→ Dataset excerpts
━━━━━━━━━━━━━━━━━━━━
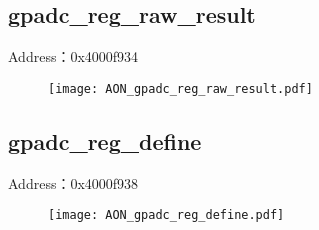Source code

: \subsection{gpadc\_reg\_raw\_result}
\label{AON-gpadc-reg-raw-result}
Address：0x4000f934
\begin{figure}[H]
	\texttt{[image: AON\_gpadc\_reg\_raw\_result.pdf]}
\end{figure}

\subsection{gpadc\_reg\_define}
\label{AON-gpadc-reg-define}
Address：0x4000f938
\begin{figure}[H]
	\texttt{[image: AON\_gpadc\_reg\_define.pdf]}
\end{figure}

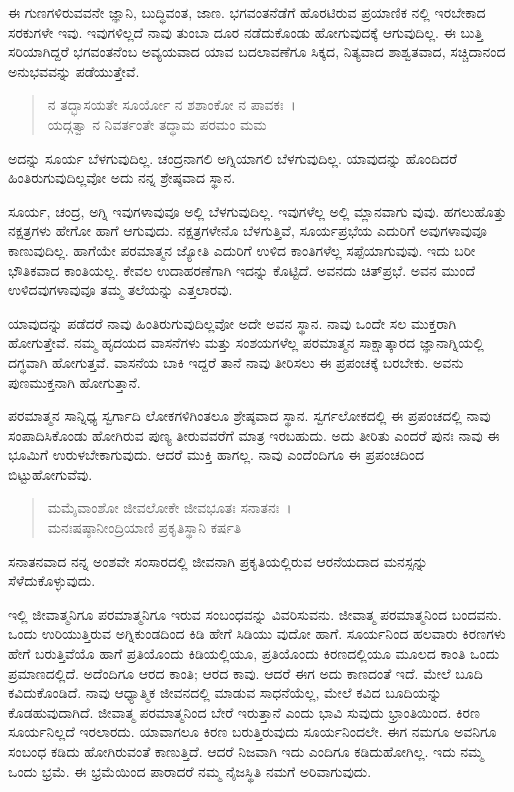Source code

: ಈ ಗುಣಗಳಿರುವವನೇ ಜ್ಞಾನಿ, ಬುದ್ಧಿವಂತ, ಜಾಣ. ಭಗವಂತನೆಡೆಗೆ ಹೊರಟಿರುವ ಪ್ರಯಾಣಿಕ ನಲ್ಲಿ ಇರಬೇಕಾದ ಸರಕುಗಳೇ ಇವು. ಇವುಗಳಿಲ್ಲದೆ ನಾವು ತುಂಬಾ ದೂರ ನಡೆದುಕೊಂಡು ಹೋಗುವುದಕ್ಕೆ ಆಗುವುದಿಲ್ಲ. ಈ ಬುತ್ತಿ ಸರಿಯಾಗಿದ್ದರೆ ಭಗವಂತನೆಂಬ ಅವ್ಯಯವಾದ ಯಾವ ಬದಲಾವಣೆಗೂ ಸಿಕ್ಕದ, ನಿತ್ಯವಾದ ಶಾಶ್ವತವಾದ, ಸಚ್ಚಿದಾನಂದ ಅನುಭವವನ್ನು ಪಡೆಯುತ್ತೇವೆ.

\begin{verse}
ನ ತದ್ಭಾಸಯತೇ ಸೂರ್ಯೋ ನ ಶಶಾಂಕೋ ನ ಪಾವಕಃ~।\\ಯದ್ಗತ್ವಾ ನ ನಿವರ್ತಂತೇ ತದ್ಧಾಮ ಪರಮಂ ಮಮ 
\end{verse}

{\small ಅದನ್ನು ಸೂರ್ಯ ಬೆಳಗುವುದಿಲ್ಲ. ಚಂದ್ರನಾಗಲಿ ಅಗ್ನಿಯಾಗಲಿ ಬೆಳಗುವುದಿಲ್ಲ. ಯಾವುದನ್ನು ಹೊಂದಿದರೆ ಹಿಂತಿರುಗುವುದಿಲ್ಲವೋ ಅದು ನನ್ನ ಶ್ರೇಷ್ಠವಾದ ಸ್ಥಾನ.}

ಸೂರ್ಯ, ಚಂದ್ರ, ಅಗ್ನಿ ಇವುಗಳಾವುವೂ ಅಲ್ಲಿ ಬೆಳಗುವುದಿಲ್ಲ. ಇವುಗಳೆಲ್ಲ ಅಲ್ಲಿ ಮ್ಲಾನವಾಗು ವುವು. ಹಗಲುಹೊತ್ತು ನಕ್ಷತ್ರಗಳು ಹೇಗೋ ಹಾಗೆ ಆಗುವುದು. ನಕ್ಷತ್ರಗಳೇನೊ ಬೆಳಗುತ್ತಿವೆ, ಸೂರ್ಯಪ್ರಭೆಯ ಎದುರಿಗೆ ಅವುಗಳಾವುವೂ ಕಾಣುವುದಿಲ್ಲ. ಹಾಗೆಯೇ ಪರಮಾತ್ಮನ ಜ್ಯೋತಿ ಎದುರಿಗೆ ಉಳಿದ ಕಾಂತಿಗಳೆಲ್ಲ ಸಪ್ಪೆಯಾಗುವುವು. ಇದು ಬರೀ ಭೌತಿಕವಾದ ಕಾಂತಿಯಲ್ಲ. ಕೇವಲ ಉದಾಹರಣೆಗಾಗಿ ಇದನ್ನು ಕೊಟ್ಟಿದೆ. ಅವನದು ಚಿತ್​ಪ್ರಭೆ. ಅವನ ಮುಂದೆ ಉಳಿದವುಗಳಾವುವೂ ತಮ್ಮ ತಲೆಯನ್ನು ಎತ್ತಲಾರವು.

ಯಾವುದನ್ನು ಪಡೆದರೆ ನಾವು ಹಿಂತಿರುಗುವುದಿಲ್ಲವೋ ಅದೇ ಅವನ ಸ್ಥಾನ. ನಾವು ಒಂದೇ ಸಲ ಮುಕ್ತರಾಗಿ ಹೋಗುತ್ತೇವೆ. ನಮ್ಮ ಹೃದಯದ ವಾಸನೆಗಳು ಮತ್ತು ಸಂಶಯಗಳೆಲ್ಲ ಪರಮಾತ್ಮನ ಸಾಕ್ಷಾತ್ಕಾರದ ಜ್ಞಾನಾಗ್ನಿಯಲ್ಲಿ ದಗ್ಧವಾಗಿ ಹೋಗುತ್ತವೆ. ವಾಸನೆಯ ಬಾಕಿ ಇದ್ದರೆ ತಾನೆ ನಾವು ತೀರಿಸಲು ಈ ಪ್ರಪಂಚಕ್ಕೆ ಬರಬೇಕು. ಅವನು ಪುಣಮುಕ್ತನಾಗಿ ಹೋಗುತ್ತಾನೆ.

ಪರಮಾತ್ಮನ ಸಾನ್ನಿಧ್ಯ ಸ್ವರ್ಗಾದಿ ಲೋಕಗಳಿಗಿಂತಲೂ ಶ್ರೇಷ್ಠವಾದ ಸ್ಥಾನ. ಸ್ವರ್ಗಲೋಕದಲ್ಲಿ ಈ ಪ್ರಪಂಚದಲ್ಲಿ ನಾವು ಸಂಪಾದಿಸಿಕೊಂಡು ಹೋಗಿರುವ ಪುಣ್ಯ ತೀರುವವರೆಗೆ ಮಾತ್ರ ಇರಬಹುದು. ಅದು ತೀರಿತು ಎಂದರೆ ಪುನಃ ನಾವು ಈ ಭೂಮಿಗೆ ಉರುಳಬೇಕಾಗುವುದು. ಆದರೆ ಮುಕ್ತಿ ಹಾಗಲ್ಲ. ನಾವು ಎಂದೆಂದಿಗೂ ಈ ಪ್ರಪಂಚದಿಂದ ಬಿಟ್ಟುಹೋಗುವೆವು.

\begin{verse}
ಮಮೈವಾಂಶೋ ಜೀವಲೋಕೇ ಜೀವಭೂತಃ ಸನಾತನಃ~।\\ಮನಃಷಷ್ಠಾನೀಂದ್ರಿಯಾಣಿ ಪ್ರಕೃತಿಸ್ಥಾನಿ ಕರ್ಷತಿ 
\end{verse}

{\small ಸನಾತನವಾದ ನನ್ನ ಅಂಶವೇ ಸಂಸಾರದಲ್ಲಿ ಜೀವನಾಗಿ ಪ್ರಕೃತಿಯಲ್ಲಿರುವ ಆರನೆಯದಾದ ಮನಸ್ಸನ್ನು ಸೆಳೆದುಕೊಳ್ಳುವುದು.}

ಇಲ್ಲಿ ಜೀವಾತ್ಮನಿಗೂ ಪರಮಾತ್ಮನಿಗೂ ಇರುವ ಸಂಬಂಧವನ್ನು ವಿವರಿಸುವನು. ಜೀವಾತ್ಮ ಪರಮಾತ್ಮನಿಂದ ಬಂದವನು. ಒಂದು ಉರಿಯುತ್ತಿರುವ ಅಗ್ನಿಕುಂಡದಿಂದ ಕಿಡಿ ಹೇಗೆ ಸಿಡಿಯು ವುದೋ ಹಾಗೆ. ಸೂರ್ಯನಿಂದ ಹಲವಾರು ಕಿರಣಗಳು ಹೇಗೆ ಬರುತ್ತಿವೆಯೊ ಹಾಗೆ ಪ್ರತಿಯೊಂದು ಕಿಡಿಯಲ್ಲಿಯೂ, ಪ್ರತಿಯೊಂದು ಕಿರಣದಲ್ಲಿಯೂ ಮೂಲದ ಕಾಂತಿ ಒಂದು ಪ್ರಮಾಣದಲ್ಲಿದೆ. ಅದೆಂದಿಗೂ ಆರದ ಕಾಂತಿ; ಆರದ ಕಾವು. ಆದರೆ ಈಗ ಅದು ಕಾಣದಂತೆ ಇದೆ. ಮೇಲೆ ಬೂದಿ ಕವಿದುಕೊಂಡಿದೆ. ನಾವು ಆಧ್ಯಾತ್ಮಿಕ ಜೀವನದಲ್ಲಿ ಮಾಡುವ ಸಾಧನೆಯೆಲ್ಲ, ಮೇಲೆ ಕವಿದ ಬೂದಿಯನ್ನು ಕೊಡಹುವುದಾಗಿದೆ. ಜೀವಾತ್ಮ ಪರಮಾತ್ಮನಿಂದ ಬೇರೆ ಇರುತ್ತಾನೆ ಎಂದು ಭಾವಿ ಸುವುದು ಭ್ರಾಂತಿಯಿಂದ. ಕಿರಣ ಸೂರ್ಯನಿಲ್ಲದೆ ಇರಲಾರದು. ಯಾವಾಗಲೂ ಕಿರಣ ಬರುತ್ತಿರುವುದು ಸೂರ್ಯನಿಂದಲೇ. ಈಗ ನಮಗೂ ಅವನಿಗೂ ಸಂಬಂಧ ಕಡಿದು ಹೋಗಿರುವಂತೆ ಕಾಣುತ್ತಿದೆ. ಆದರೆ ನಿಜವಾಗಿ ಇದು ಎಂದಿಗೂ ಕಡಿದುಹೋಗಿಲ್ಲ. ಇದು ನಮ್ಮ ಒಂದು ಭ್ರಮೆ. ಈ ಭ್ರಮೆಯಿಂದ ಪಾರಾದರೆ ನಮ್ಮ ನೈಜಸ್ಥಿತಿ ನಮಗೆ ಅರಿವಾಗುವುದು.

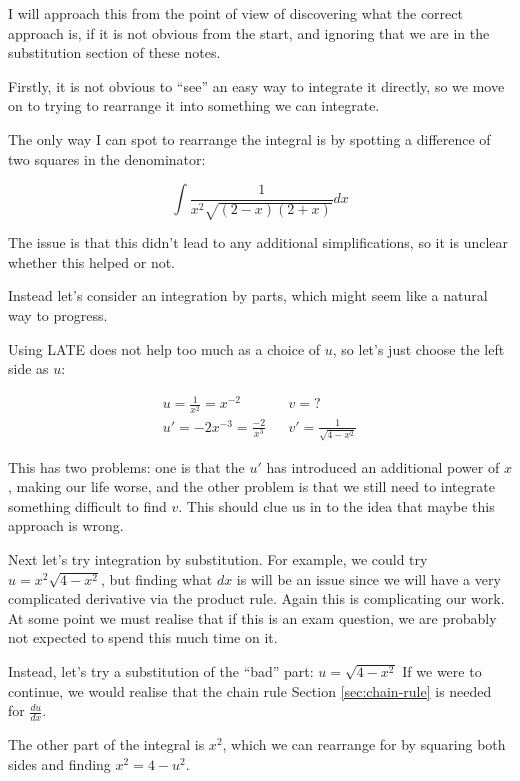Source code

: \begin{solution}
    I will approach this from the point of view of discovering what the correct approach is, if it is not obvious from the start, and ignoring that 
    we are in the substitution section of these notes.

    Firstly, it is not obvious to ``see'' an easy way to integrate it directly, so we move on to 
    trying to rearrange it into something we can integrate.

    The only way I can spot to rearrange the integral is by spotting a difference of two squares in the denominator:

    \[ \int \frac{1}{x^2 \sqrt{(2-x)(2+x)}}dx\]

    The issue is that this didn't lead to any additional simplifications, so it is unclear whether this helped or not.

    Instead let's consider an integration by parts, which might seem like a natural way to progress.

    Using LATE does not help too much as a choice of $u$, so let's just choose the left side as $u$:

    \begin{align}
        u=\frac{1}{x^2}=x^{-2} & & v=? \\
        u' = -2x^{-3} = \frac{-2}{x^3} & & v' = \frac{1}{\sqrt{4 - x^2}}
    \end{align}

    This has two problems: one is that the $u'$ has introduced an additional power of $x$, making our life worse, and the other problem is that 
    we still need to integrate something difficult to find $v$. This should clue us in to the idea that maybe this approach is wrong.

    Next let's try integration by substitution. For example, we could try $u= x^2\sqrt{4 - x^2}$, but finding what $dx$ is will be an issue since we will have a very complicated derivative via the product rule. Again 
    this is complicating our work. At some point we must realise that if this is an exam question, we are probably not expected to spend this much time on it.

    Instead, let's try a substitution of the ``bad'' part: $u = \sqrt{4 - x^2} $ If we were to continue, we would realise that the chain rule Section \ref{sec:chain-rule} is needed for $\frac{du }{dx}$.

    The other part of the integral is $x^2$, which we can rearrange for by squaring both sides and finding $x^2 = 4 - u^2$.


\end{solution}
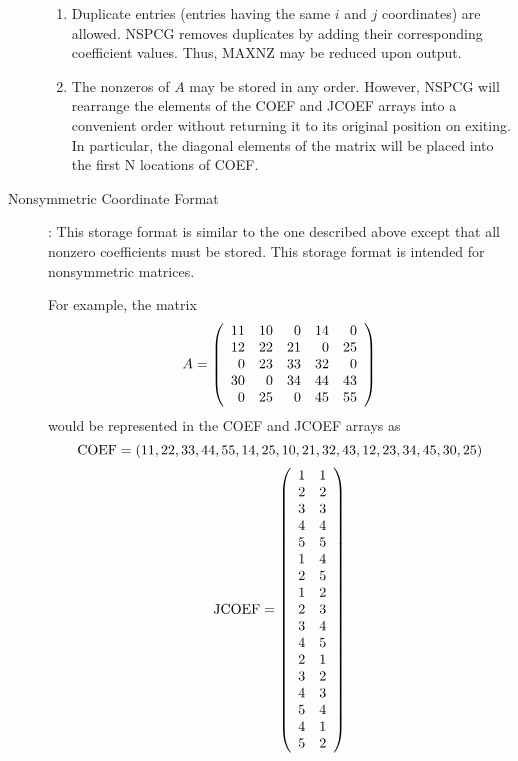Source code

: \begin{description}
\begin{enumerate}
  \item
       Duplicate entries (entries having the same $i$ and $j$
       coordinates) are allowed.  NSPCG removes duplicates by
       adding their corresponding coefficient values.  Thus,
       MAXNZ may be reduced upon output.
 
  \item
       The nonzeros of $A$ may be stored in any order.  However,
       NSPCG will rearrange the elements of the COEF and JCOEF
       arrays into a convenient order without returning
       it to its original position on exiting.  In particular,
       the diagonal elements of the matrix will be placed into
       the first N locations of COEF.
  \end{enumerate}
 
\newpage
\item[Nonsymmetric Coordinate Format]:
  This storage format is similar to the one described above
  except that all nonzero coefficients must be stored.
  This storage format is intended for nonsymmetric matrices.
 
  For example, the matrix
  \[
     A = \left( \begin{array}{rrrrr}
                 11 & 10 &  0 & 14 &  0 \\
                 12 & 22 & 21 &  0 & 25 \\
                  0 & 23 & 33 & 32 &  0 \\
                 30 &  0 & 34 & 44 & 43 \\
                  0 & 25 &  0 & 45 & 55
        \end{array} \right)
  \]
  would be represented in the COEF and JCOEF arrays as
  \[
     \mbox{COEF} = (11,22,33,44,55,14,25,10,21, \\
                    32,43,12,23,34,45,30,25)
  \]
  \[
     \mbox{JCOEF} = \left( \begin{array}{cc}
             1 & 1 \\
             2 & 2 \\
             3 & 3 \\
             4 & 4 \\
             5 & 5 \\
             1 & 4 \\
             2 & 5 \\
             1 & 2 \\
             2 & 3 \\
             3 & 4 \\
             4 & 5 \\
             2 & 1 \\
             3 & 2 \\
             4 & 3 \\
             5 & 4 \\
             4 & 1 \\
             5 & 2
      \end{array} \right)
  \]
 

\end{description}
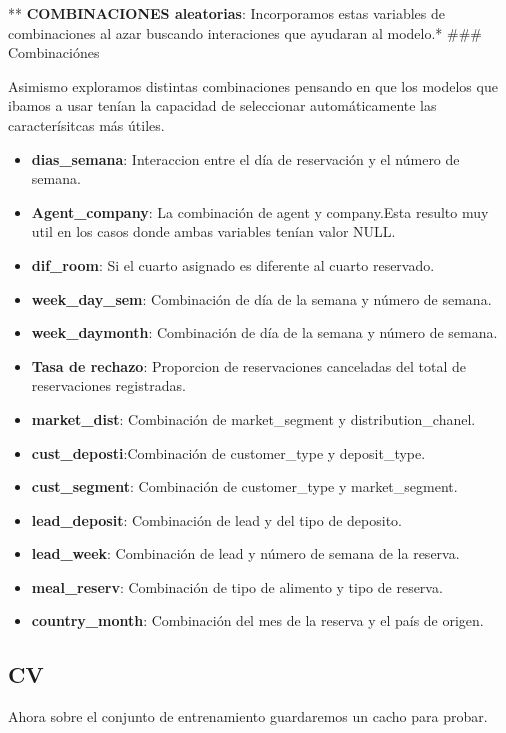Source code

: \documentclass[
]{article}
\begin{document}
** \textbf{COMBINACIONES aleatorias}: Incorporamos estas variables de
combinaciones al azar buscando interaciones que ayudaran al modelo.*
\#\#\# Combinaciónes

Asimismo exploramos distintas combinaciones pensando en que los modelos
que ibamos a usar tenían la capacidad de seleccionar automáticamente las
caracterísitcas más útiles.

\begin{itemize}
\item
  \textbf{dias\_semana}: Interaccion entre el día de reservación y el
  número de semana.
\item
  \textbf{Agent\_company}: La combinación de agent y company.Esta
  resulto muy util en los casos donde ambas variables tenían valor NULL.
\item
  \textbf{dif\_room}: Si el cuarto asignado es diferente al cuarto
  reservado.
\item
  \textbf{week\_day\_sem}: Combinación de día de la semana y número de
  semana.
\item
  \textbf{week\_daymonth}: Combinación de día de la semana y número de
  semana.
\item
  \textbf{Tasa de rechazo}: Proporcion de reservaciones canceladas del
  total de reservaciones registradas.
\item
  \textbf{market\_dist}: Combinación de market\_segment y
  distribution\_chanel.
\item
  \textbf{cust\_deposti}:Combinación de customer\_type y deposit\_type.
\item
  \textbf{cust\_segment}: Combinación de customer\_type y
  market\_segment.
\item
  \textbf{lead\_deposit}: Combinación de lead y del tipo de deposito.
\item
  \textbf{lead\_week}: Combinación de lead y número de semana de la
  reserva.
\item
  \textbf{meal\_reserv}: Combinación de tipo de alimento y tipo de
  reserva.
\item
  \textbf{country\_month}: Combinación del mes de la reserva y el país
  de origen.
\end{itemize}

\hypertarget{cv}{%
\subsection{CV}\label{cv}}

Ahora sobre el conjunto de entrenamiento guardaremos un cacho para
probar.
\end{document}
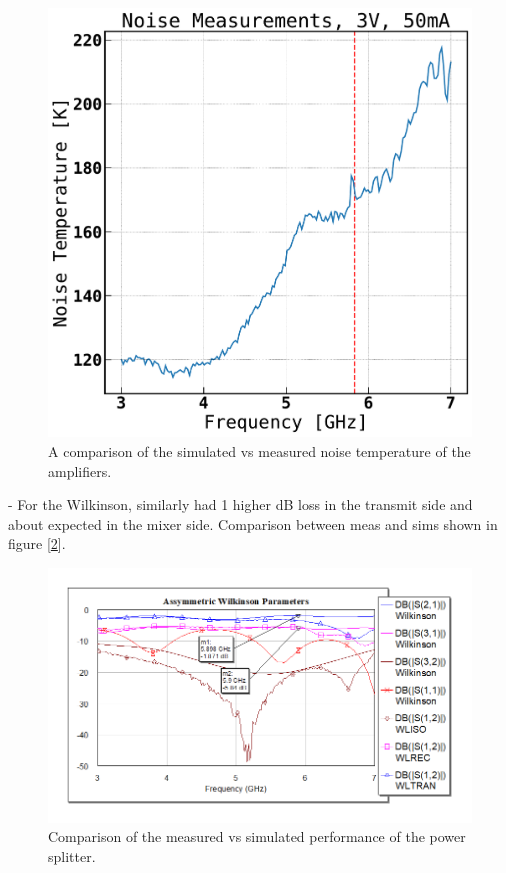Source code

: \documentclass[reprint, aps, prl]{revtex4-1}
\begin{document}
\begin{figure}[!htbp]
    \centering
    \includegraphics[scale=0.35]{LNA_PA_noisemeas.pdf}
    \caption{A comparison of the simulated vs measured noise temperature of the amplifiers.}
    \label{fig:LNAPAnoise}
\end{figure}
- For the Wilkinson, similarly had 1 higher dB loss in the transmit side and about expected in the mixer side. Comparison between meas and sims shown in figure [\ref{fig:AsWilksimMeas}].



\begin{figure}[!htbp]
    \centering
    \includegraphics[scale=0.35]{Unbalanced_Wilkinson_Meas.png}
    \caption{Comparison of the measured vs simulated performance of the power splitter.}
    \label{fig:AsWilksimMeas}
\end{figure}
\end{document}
━━━━━━━━━━━━━━━━━━━━
→ Problem to solve
Scan the records above, then copy out each line that mentions "reservaciones".

→ Written solution
  \textbf{Tasa de rechazo}: Proporcion de reservaciones canceladas del
  total de reservaciones registradas.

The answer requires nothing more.